Ciaran Ryan, Vice President of Software Networking at IBM, has been deploying AI solutions that can deal with network issues. Earlier, he explains, when there was an error or a traffic buildup on a company network, the system would flag an error by generating a ticket. Each ticket, irrespective of severity, had to be looked at by a systems engineer. That frequency has been reduced to a small fraction with AI becoming capable of dealing with many of these tickets.
At Infosys, AI is being optimised to become an ‘avatar’ of a programmer that can help with mundane coding.
Will AI obliterate jobs?
In their current forms, yes. The ability of machines to take decisions like humans will render high-volume, repetitive jobs redundant. But that day is still far off.
Well-interfaced systems, like ChatGPT, still have a lot to learn and can hallucinate, or create incorrect results that appear to be correct. Sometimes, “the model will tell you something that's very convincing and it's wrong,” said Jarrett. In these cases, it takes an expert to call the bluff. So the oversight of a person is still necessary.

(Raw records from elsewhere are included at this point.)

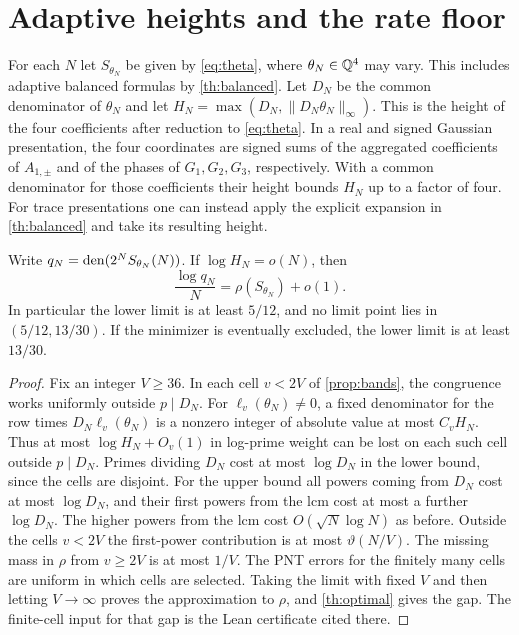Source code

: \documentclass[11pt]{article}
\begin{document}
\section{Adaptive heights and the rate floor}\label{sec:adaptive}

For each $N$ let $S_{\theta_N}$ be given by \eqref{eq:theta}, where
$\theta_N\in\mathbb Q^4$ may vary. This includes adaptive balanced formulas by \cref{th:balanced}. Let $D_N$ be the common denominator of $\theta_N$ and let $H_N=\max(D_N,\|D_N\theta_N\|_\infty)$. This is the height of the four coefficients after reduction to \eqref{eq:theta}. In a real and signed Gaussian presentation, the four coordinates are signed sums of the aggregated coefficients of $A_{1,\pm}$ and of the phases of $G_1,G_2,G_3$, respectively. With a common denominator for those coefficients their height bounds $H_N$ up to a factor of four. For trace presentations one can instead apply the explicit expansion in \cref{th:balanced} and take its resulting height.

\begin{theorem}\label{th:adaptive}
Write $q_N=\operatorname{den}(2^NS_{\theta_N}(N))$. If $\log H_N=o(N)$, then
\[
 \frac{\log q_N}{N}=\rho(S_{\theta_N})+o(1).
\]
In particular the lower limit is at least $5/12$, and no limit point lies in $(5/12,13/30)$. If the minimizer is eventually excluded, the lower limit is at least $13/30$.
\end{theorem}
\begin{proof}
Fix an integer $V\ge36$. In each cell $v<2V$ of \cref{prop:bands}, the congruence works uniformly outside $p\mid D_N$. For $\ell_v(\theta_N)\ne0$, a fixed denominator for the row times $D_N\ell_v(\theta_N)$ is a nonzero integer of absolute value at most $C_v H_N$. Thus at most $\log H_N+O_v(1)$ in log-prime weight can be lost on each such cell outside $p\mid D_N$. Primes dividing $D_N$ cost at most $\log D_N$ in the lower bound, since the cells are disjoint. For the upper bound all powers coming from $D_N$ cost at most $\log D_N$, and their first powers from the lcm cost at most a further $\log D_N$. The higher powers from the lcm cost $O(\sqrt N\log N)$ as before. Outside the cells $v<2V$ the first-power contribution is at most $\vartheta(N/V)$. The missing mass in $\rho$ from $v\ge2V$ is at most $1/V$. The PNT errors for the finitely many cells are uniform in which cells are selected. Taking the limit with fixed $V$ and then letting $V\to\infty$ proves the approximation to $\rho$, and \cref{th:optimal} gives the gap. The finite-cell input for that gap is the Lean certificate cited there.
\end{proof}
\end{document}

IBM’s Ryan explains there is a confidence issue in AI’s ability to take the right decision, and so far the engine prompts a solution that has to be authenticated by a person. “That trust is increasing, to allow the AI operations decisions to go ahead,” he said.
At Orange, this means the composition of solution teams is going to undergo change. Where earlier technology was heavily dependent on engineers, the teams now undergo a change and focus on training and correcting AI-led decisions because a bias can creep into a model because of a data skew.
With live inputs that will self-correct, explains Jarrett, the teaching teams would evolve into a ‘champion to the customer,’ a machine learning software engineer, and a data scientist.
More importantly, the problem individuals are solving has to be of a higher order than bodies in the long run. “We're not automating all these people out of a job. AI is giving them powers to become more efficient at their job, but that requires them to learn new skills,” explains Jarrett.
Good AI is costly
“When you pay everything can be done,” said Daamoush, but the cost of an AI solution can range from half a million dollars to $177 million, in his experience. For large companies like PepsiCo or Unilever, investing is an easy decision and worth the risk.
As you trickle into the medium segment of businesses, while the technology risks disadvantage them against competitors, it may not be viable to invest in the solution given the cost and effort required to train the system.
The language models that Orange prides itself in are themselves not always practical. “We’re interested in but not committed to using large language models. They're extremely power-consumptive at creation. They're fairly expensive to run. They can hallucinate,” said Jarrett. “Our teams are working hard to see if we can mitigate these concerns and risks.”
The ubiquitousness of AI will therefore force a rethink for business process outsourcing companies on their staff composition. That opens the recruitment floor to a new, non-engineering, creative employee in the near future.